La partita si addormenta nella fase centrale del primo tempo, complice l’atteggiamento estremamente prudente dell’Atletico e la mancanza di idee del Real Madrid, che sviluppa le azioni d’attacco solo dalle corsie esterne e non riesce a prevalere nonostante il divario riguardo il dato del possesso palla (74% a 26% per i padroni di casa). L’occasione capitata a Diego Costa alla mezz’ora è l’esempio di come l’Atletico ha pensato di far male: uscita rapida, scambio sulla trequarti e profondità per l’attaccante che trova Navas sulla sua strada.

Con il passare dei minuti le ripartenze dell’Atletico, per quanto sporadiche, costringono Carvajal e soprattutto Marcelo a tenere un atteggiamento più prudente, togliendo un’ulteriore arma offensiva a Zidane. L’azione del palo (di destro) colpito proprio da Marcelo è la più bella del primo tempo, perché coinvolge l’intero schieramento offensivo del Real da destra a sinistra.

Ci pensano CR7 e Griezmann

Al rientro dall’intervallo Simeone non cambia nulla della sua formazione, dove Vitolo e Thomas continuano a pressare i portatori palla avversari; contestualmente, Zidane muove Bale e Ronaldo, alternando lo spostamento sugli esterni degli attaccanti alla ricerca continua di come disordinare la difesa dell’Atletico.

Ma come spesso accade al Real, se la tattica non basta ci pensa CR7, che con uno splendido collo destro colpisce il pallone che scavalca Hernandez, siglando il gol del vantaggio.

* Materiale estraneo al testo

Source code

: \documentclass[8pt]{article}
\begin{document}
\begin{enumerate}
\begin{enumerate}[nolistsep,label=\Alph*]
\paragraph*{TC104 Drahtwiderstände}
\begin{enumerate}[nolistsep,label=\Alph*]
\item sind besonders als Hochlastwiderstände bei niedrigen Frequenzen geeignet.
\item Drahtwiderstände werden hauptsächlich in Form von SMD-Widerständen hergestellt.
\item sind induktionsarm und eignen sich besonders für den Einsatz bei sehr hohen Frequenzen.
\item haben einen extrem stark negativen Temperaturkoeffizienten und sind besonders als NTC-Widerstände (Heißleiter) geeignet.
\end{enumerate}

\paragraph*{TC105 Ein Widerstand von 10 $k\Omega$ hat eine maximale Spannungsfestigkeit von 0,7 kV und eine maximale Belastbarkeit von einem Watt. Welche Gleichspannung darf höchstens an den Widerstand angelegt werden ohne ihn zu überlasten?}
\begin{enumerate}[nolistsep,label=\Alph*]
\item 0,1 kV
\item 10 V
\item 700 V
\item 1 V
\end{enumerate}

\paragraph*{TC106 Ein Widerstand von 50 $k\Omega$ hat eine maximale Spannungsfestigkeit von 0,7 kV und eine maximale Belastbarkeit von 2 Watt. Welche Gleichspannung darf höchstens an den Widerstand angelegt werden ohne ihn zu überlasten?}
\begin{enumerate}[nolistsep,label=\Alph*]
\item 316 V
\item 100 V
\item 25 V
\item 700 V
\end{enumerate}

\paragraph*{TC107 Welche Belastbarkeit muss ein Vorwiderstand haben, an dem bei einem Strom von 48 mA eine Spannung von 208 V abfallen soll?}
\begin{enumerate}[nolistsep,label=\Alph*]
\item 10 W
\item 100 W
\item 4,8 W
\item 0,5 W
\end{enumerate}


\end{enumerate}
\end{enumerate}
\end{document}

Il gol ha l’effetto di “stappare” la partita con la reazione nervosa, determinata e concreta dei ragazzi di Simeone.

Thomas, Vitolo e Griezmann confezionano la rete del pareggio al termine di un’azione che sorprende la difesa del Real Madrid. Ma non finisce qui, dopo aver passato un’ora a difendersi adesso i biancorossi sfiorano persino il vantaggio con il destro a botta sicura di Koke parato da Keylor Navas.

La ricerca della vittoria

Simeone annusa la stanchezza dell’avversario e inserisce Correa per Vitolo, cambio con tendenze offensiviste. La risposta immediata di Zidane è l’ingresso di Benzema per Cristiano Ronaldo, al fine di risparmiare energie al Pallone d’Oro in vista della Juventus. Dopo il botta e risposta, la gara ritorna sui binari iniziali, con il Real Madrid a fare la partita e l’Atletico a difendersi organizzato e stretto tra i reparti. La tendenza a scoprirsi troppo, e senza l’ausilio di Casemiro e il palleggio di Modric, permette alla squadra di Simeone di creare una buona palla gol con Saul, che in contropiede mette di poco a lato alla destra di Navas.

Proprio per evitare situazioni del genere, Zidane inserisce Isco e Modric per gli ultimi 20 minuti al posto di Asensio e Kovacic. L’indicazione è quella di voler vincere la partita. Il giro palla, inevitabilmente, migliora ma sia Benzema che Bale non sono precisi inoltre il baricentro dell’Atletico si abbassa sempre più chiudendo le linee di passaggio e riempiendo l’area di uomini. La splendida punizione di Sergio Ramos e la splendida risposta di Oblak chiudono il derby.

Conclusioni

Il pareggio equivale ad una vittoria per l’Atletico Madrid, che tiene a distanza il Real consolidando il secondo posto in classifica. Organizzazione e prestazione difensiva hanno permesso a Simeone di subire il giusto gli avversari e di pareggiare grazie al colpo del suo campione, Griezmann.

La formazione iniziale di Zidane, in mezzo ai due impegni di Champions League contro la Juventus, ha penalizzato la manovra della sua squadra. Il gol di Ronaldo sembrava poter indirizzare la partita ma testa e gambe non sono girate come il solito, diminuendo le possibilità di raggiungere il secondo posto.